**Work item**
Could you copy each line of the listing that holds "triggered"?

■ ■ ■ ■ ■

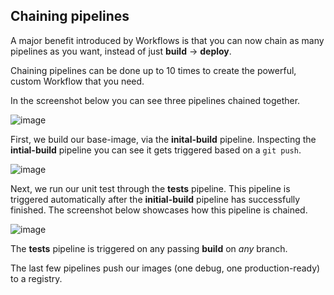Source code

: ## Chaining pipelines

A major benefit introduced by Workflows is that you can now chain as many
pipelines as you want, instead of just **build** -> **deploy**.

Chaining pipelines can be done up to 10 times to create the powerful, custom
Workflow that you need.

In the screenshot below you can see three pipelines chained together.

![image](/images/workflow-editor.png)

First, we build our base-image, via the **inital-build** pipeline.
Inspecting the **intial-build** pipeline you can see it gets triggered based on a `git push`.

![image](/images/create-pipeline.png)

Next, we run our unit test through the **tests** pipeline. This pipeline is
triggered automatically after the **initial-build** pipeline has successfully finished.
The screenshot below showcases how this pipeline is chained.

![image](/images/chaining.png)

The **tests** pipeline is triggered on any passing **build** on *any* branch.

The last few pipelines push our images (one debug, one production-ready) to a registry.
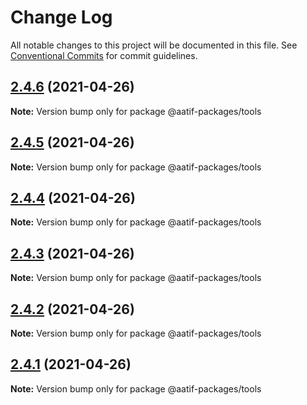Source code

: # Change Log

All notable changes to this project will be documented in this file.
See [Conventional Commits](https://conventionalcommits.org) for commit guidelines.

## [2.4.6](https://github.com/aatifbandey/mono-react/compare/@aatif-packages/tools@2.4.5...@aatif-packages/tools@2.4.6) (2021-04-26)

**Note:** Version bump only for package @aatif-packages/tools





## [2.4.5](https://github.com/aatifbandey/mono-react/compare/@aatif-packages/tools@2.4.4...@aatif-packages/tools@2.4.5) (2021-04-26)

**Note:** Version bump only for package @aatif-packages/tools





## [2.4.4](https://github.com/aatifbandey/mono-react/compare/@aatif-packages/tools@2.4.3...@aatif-packages/tools@2.4.4) (2021-04-26)

**Note:** Version bump only for package @aatif-packages/tools





## [2.4.3](https://github.com/aatifbandey/mono-react/compare/@aatif-packages/tools@2.4.2...@aatif-packages/tools@2.4.3) (2021-04-26)

**Note:** Version bump only for package @aatif-packages/tools





## [2.4.2](https://github.com/aatifbandey/mono-react/compare/@aatif-packages/tools@2.4.1...@aatif-packages/tools@2.4.2) (2021-04-26)

**Note:** Version bump only for package @aatif-packages/tools





## [2.4.1](https://github.com/aatifbandey/mono-react/compare/@aatif-packages/tools@2.4.0...@aatif-packages/tools@2.4.1) (2021-04-26)

**Note:** Version bump only for package @aatif-packages/tools
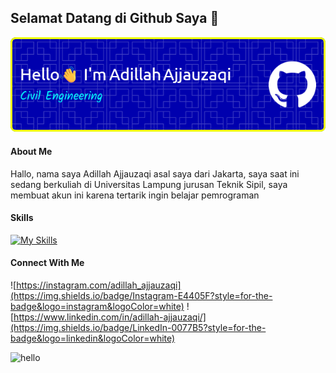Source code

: ## Selamat Datang di Github Saya 👋

![Adillah Ajjjauzaqi](img/github-header-image.png)

<!--
**Dills28/Dills28** is a ✨ _special_ ✨ repository because its `README.md` (this file) appears on your GitHub profile.

Here are some ideas to get you started:

- 🔭 I’m currently working on ...
- 🌱 I’m currently learning ...
- 👯 I’m looking to collaborate on ...
- 🤔 I’m looking for help with ...
- 💬 Ask me about ...
- 📫 How to reach me: ...
- 😄 Pronouns: ...
- ⚡ Fun fact: ...
-->
#### About Me
Hallo, nama saya Adillah Ajjauzaqi asal saya dari Jakarta, saya saat ini sedang berkuliah di Universitas Lampung jurusan Teknik Sipil, saya membuat akun ini karena tertarik ingin belajar pemrograman 

#### Skills
[![My Skills](https://skillicons.dev/icons?i=sketchup,autocad,html,css,js,py&theme=light)](https://skillicons.dev)

#### Connect With Me
![https://instagram.com/adillah_ajjauzaqi](https://img.shields.io/badge/Instagram-E4405F?style=for-the-badge&logo=instagram&logoColor=white) ![https://www.linkedin.com/in/adillah-ajjauzaqi/](https://img.shields.io/badge/LinkedIn-0077B5?style=for-the-badge&logo=linkedin&logoColor=white)

![hello](https://media4.giphy.com/media/v1.Y2lkPTc5MGI3NjExZ3ZocXdsdTQ0aDJiaXN1NDU4d2V6aHp0MDc0eXdqZmlsbGJuanJuYSZlcD12MV9pbnRlcm5hbF9naWZfYnlfaWQmY3Q9Zw/Cmr1OMJ2FN0B2/giphy.gif)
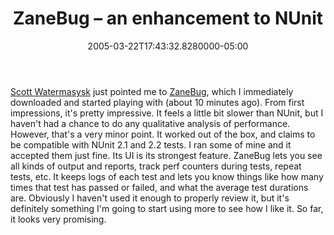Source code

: ﻿---
title: ZaneBug – an enhancement to NUnit
date: "2005-03-22T17:43:32.8280000-05:00"
description: Scott Watermasysk just pointed me to ZaneBug, which I immediately downloaded and started playing with (about 10 minutes ago). From first impressions, it's pretty impressive.
featuredImage: img/1853-featured.png
---

[Scott Watermasysk](http://scottwater.com/) just pointed me to [ZaneBug](http://www.adapdev.com/zanebug), which I immediately downloaded and started playing with (about 10 minutes ago). From first impressions, it's pretty impressive. It feels a little bit slower than NUnit, but I haven't had a chance to do any qualitative analysis of performance. However, that's a very minor point. It worked out of the box, and claims to be compatible with NUnit 2.1 and 2.2 tests. I ran some of mine and it accepted them just fine. Its UI is its strongest feature. ZaneBug lets you see all kinds of output and reports, track perf counters during tests, repeat tests, etc. It keeps logs of each test and lets you know things like how many times that test has passed or failed, and what the average test durations are. Obviously I haven't used it enough to properly review it, but it's definitely something I'm going to start using more to see how I like it. So far, it looks very promising.

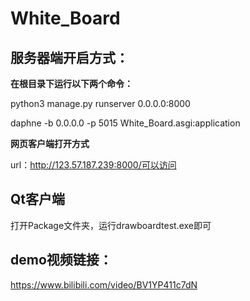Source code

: # White_Board

## 服务器端开启方式：

**在根目录下运行以下两个命令：**

python3 manage.py runserver 0.0.0.0:8000

daphne -b 0.0.0.0 -p 5015 White_Board.asgi:application

**网页客户端打开方式**

url：http://123.57.187.239:8000/可以访问



## Qt客户端

打开Package文件夹，运行drawboardtest.exe即可



## demo视频链接：

https://www.bilibili.com/video/BV1YP411c7dN

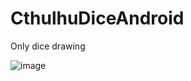 # CthulhuDiceAndroid
Only dice drawing

![image](https://github.com/Nek0Lex/CthulhuDiceAndroid/blob/master/5%E6%9C%88-22-2018%2014-01-11.gif)
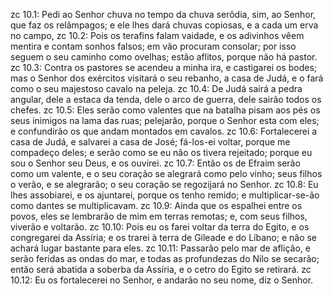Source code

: zc 10.1: Pedi ao Senhor chuva no tempo da chuva serôdia, sim, ao Senhor, que faz os relâmpagos; e ele lhes dará chuvas copiosas, e a cada um erva no campo,
zc 10.2: Pois os terafins falam vaidade, e os adivinhos vêem mentira e contam sonhos falsos; em vão procuram consolar; por isso seguem o seu caminho como ovelhas; estão aflitos, porque não há pastor.
zc 10.3: Contra os pastores se acendeu a minha ira, e castigarei os bodes; mas o Senhor dos exércitos visitará o seu rebanho, a casa de Judá, e o fará como o seu majestoso cavalo na peleja.
zc 10.4: De Judá sairá a pedra angular, dele a estaca da tenda, dele o arco de guerra, dele sairão todos os chefes.
zc 10.5: Eles serão como valentes que na batalha pisam aos pés os seus inimigos na lama das ruas; pelejarão, porque o Senhor esta com eles; e confundirão os que andam montados em cavalos.
zc 10.6: Fortalecerei a casa de Judá, e salvarei a casa de José; fá-los-ei voltar, porque me compadeço deles; e serão como se eu não os tivera rejeitado; porque eu sou o Senhor seu Deus, e os ouvirei.
zc 10.7: Então os de Efraim serão como um valente, e o seu coração se alegrará como pelo vinho; seus filhos o verão, e se alegrarão; o seu coração se regozijará no Senhor.
zc 10.8: Eu lhes assobiarei, e os ajuntarei, porque os tenho remido; e multiplicar-se-ão como dantes se multiplicavam.
zc 10.9: Ainda que os espalhei entre os povos, eles se lembrarão de mim em terras remotas; e, com seus filhos, viverão e voltarão.
zc 10.10: Pois eu os farei voltar da terra do Egito, e os congregarei da Assíria; e os trarei à terra de Gileade e do Líbano; e não se achará lugar bastante para eles.
zc 10.11: Passarão pelo mar de aflição, e serão feridas as ondas do mar, e todas as profundezas do Nilo se secarão; então será abatida a soberba da Assíria, e o cetro do Egito se retirará.
zc 10.12: Eu os fortalecerei no Senhor, e andarão no seu nome, diz o Senhor.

■ ■ ■ ■ ■

**Result for this exercise**
Inspecting the **intial-build** pipeline you can see it gets triggered based on a `git push`.
triggered automatically after the **initial-build** pipeline has successfully finished.
The **tests** pipeline is triggered on any passing **build** on *any* branch.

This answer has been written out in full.